• **Exercise requirements**
In the listing below, find the line with "### 使用原语:向 JavaFXGame 类添加原语", then repeat exactly every line from the top through that one.

• **Records shown**
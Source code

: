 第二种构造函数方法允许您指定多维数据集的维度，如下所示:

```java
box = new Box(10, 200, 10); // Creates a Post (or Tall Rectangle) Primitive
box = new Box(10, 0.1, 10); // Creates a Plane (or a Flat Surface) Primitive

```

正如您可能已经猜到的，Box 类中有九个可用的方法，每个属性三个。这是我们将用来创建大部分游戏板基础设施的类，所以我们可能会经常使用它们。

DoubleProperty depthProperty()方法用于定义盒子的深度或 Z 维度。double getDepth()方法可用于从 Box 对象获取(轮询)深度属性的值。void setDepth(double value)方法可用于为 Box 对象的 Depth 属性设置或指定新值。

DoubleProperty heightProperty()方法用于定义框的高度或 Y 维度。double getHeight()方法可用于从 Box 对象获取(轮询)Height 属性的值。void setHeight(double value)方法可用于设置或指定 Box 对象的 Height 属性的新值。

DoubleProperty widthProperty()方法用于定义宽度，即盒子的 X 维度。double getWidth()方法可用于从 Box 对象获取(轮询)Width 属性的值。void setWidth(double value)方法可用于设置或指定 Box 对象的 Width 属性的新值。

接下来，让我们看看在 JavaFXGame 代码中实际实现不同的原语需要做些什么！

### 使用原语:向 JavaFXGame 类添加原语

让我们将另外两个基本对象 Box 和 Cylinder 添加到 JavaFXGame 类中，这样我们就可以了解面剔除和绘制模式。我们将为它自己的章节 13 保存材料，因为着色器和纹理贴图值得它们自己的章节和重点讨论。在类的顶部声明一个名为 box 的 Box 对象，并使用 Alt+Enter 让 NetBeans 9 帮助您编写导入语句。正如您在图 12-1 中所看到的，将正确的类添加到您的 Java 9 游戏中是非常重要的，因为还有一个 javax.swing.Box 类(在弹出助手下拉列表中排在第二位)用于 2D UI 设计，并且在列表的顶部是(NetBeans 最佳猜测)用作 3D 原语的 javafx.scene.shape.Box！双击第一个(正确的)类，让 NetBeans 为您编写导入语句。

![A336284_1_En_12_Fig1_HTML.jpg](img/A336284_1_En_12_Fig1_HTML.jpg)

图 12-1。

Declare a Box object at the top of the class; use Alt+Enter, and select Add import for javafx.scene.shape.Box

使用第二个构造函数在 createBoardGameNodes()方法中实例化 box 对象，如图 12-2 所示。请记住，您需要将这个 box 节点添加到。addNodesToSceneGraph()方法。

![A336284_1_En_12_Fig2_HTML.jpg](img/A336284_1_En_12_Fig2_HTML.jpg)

• **Solved problem**
Source code

: 第二种构造函数方法允许您指定多维数据集的维度，如下所示:

```java
box = new Box(10, 200, 10); // Creates a Post (or Tall Rectangle) Primitive
box = new Box(10, 0.1, 10); // Creates a Plane (or a Flat Surface) Primitive

```

正如您可能已经猜到的，Box 类中有九个可用的方法，每个属性三个。这是我们将用来创建大部分游戏板基础设施的类，所以我们可能会经常使用它们。

DoubleProperty depthProperty()方法用于定义盒子的深度或 Z 维度。double getDepth()方法可用于从 Box 对象获取(轮询)深度属性的值。void setDepth(double value)方法可用于为 Box 对象的 Depth 属性设置或指定新值。

DoubleProperty heightProperty()方法用于定义框的高度或 Y 维度。double getHeight()方法可用于从 Box 对象获取(轮询)Height 属性的值。void setHeight(double value)方法可用于设置或指定 Box 对象的 Height 属性的新值。

DoubleProperty widthProperty()方法用于定义宽度，即盒子的 X 维度。double getWidth()方法可用于从 Box 对象获取(轮询)Width 属性的值。void setWidth(double value)方法可用于设置或指定 Box 对象的 Width 属性的新值。

接下来，让我们看看在 JavaFXGame 代码中实际实现不同的原语需要做些什么！

### 使用原语:向 JavaFXGame 类添加原语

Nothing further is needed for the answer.